● **REQUIRED WORK**
Answer with a single number: how many lines in the listing below include "binding"?

+ + + +

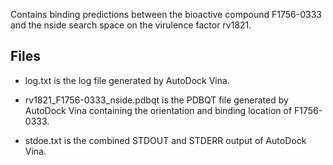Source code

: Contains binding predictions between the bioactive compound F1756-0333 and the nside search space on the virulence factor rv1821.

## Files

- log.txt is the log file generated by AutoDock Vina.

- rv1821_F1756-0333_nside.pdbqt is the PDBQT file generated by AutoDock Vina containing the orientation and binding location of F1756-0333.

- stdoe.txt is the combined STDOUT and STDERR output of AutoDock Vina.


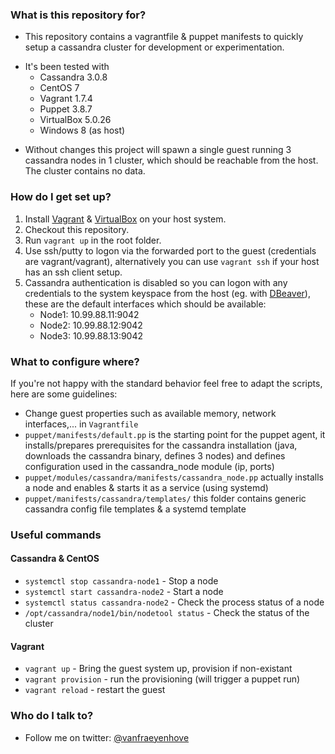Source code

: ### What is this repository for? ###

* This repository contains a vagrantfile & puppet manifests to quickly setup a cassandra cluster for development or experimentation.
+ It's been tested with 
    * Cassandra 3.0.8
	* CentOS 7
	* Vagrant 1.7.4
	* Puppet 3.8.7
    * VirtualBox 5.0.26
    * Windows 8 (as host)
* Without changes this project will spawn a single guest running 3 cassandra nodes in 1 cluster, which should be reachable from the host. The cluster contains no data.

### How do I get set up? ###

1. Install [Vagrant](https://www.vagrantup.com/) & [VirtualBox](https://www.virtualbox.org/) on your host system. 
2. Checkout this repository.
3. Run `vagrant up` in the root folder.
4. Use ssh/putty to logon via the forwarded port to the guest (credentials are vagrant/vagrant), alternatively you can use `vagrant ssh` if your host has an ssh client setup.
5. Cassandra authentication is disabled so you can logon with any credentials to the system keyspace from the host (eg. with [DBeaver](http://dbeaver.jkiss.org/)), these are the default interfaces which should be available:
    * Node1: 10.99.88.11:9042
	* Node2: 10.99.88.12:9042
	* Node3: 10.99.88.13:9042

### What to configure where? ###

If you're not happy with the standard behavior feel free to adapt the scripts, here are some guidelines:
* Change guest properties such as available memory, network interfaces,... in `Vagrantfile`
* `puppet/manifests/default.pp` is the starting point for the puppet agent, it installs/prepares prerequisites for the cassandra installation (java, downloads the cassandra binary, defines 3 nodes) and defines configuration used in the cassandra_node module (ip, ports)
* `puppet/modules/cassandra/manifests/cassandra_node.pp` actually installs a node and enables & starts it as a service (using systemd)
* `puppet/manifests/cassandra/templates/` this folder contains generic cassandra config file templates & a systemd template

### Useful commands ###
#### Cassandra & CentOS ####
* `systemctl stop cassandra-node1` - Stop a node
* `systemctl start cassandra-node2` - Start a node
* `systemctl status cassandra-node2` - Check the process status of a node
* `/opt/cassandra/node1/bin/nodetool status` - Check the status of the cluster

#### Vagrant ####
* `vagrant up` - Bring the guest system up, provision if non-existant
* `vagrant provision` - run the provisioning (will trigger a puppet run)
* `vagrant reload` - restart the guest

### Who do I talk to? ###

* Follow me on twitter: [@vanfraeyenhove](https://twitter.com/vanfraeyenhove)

+ + + +

● **THE COMPLETED TASK**
2